Giengen Handel in Giengen: Ist die Talsohle durchschritten?

Beim verkaufsoffenen Feiertag war gestern in Giengen viel geboten. Auch eine Modenschau gehörte dazu.
Beim verkaufsoffenen Feiertag war gestern in Giengen viel geboten. Auch eine Modenschau gehörte dazu. © Foto: Sabrina Balzer
Giengen / Marc Hosinner 04.10.2018
Der städtische Wirtschaftsförderer und der GHV-Vorsitzende sehen Giengens Innenstdat auf einem guten Weg. Der verkaufsoffene Feiertag soll nicht nur kurzfristig für Belebung sorgen.

Drei Schläge, mehr brauchte er nicht: Giengens Wirtschaftsförderer meisterte seinen ersten offiziellen Fassanstich mit Bravour gab damit am Mittwoch das Startsignal für den Herbsthock vor dem Rathaus und den wenig später beginnenden verkaufsoffenen Feiertag. Der Gewerbe- und Handelsverein (GHV) hatte dazu wieder einiges auf die Beine gestellt: Nicht nur Bimmelbahn, Hüpfburg und Musik, sondern auch Kulinarisches wurde neben Aktionen in den Geschäften geboten.

„Dieser eine Tag wirkt sich auf die Wahrnehmung der Menschen aus und sorgt so auch für eine darüber hinaus gehende Belebung der Innenstadt“, so Vetter.

Thomas Nock, Vorsitzender des GHV, spricht in diesem Zusammenhang von einer insgesamt guten Entwicklung in den vergangenen zwei Jahren. „Die Talsohle ist durchschritten“, so Nock etwa in Bezug auf Leerstände in der Innenstadt. Die leeren Schaufenster seien weniger geworden, es sei gelungen, neun Läden neu zu beleben.
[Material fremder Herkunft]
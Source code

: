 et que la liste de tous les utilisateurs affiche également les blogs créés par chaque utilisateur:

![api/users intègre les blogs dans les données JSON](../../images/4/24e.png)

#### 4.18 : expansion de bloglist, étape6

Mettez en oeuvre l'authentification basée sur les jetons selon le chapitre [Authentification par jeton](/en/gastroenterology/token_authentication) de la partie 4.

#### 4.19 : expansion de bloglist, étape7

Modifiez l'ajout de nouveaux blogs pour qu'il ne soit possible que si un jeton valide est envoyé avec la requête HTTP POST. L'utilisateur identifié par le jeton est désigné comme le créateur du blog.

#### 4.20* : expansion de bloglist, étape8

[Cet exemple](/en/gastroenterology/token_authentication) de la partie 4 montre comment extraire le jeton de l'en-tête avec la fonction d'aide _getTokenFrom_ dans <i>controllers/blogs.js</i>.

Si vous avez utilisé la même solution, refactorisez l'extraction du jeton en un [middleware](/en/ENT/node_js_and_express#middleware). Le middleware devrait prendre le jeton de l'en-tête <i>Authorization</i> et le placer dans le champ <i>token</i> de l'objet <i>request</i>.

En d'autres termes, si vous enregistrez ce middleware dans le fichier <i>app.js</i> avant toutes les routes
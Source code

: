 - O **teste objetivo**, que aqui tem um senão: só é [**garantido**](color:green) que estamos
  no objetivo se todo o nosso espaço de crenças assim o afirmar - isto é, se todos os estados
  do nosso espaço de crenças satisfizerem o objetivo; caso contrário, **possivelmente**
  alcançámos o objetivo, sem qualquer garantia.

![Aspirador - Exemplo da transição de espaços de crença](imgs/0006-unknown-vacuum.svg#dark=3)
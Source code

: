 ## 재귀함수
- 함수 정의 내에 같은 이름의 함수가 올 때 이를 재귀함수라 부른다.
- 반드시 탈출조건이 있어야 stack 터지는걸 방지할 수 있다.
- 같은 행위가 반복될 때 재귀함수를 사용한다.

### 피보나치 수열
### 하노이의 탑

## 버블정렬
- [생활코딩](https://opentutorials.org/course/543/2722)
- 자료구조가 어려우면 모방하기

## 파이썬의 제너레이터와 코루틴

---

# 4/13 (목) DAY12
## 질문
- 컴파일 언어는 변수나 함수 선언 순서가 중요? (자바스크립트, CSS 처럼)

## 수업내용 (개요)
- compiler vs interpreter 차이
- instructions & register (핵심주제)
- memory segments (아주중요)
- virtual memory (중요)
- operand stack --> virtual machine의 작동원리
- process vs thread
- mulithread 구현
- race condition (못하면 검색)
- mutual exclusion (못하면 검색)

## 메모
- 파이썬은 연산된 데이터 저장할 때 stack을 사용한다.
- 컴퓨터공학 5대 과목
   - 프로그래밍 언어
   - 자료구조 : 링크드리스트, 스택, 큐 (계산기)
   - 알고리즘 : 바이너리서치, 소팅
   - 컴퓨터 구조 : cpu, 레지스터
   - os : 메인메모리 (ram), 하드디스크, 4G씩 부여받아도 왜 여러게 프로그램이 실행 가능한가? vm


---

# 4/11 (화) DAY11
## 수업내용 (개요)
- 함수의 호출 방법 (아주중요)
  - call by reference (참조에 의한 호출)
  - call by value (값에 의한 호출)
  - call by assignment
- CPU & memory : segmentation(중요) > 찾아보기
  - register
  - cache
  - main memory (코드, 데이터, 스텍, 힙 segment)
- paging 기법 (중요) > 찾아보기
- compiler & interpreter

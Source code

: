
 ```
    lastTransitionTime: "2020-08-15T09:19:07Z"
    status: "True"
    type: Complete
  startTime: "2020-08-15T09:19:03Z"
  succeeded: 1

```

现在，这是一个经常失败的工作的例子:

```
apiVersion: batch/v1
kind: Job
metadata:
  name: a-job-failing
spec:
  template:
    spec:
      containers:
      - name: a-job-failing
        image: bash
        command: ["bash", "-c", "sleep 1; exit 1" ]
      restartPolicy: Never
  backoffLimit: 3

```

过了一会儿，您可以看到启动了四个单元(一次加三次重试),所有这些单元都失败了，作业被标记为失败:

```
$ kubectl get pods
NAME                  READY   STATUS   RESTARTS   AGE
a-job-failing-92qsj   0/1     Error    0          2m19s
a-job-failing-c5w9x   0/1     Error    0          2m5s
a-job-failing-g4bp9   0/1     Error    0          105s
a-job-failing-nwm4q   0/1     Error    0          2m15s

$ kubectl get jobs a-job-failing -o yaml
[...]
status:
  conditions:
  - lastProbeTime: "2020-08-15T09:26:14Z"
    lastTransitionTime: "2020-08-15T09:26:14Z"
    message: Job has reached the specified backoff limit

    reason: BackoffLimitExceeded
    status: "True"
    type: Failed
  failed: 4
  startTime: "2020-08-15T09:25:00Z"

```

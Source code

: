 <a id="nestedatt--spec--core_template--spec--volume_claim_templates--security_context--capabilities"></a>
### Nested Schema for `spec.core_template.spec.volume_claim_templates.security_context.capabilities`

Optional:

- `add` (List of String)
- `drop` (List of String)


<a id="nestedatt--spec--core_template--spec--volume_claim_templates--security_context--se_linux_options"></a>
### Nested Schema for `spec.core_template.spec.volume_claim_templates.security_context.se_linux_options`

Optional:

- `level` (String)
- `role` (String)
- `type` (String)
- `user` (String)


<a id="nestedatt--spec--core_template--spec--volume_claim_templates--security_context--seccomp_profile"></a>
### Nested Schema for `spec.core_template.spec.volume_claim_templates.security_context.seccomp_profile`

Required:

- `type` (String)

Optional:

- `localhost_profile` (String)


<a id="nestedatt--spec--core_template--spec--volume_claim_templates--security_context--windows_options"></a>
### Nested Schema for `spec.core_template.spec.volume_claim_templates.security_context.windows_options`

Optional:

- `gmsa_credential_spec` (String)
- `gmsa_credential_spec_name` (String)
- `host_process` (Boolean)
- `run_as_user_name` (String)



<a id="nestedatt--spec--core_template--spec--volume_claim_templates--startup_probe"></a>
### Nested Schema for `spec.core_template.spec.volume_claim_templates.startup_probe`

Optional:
„Es gab auch skeptische Stimmen beispielsweise angesichts von drei Friseurgeschäften in wenigen Metern Entfernung in der Marktstraße. Aber alle sind zufrieden. „Giengen ist nicht tot. Es pulsiert hier zwar nicht, aber die Stadt lebt“, so Nock.

Anreize schaffen

Von einer „schönen Stadt“ spricht Wirtschaftsförderer Vetter. Die Stadt könne, um Leerstände nicht entstehen zu lassen oder diese zu vermeiden, Rahmenbedingungen schaffen und Anreize über Sanierungsprogramme schaffen. „Eine meine Aufgaben besteht aber auch darin, als Ansprechpartner und Vermittler zu fungieren, beispielsweise zwischen Mietern und Vermietern oder potenziellen Käufern und Verkäufern“, sagt Vetter. Der Wirtschaftsförderer ist überzeugt davon, dass es zu Konzentrationen kommen werde: „Online-Handel und die Grüne Wiese werden auch in Giengen dafür sorgen, dass sich das Geschehen zentralisiert. In Giengen ist das die Marktstraße.

Profilierung über Angebot

„Ein Durchgängigkeit von der Lederstraße bis zur Planie werden wir in Zukunft nicht mehr haben“, so der städtische Wirtschaftsförderer, der seien Worten zufolge „froh ist“ über die „hochwertigen und auch inhabergeführten“ Geschäfte in Giengen. „Die Stadt profiliert sich zu einem großen Teil über das besondere Angebot“, so Vetter.

Eben davon konnten sich die vielen Besucher des Herbsthocks und des verkaufsoffenen Feiertags in der Marktstraße, aber auch im Fachmarktzentrum im Ried, überzeugen. Beide Orte waren mit der Bimmelbahn bestens verbunden.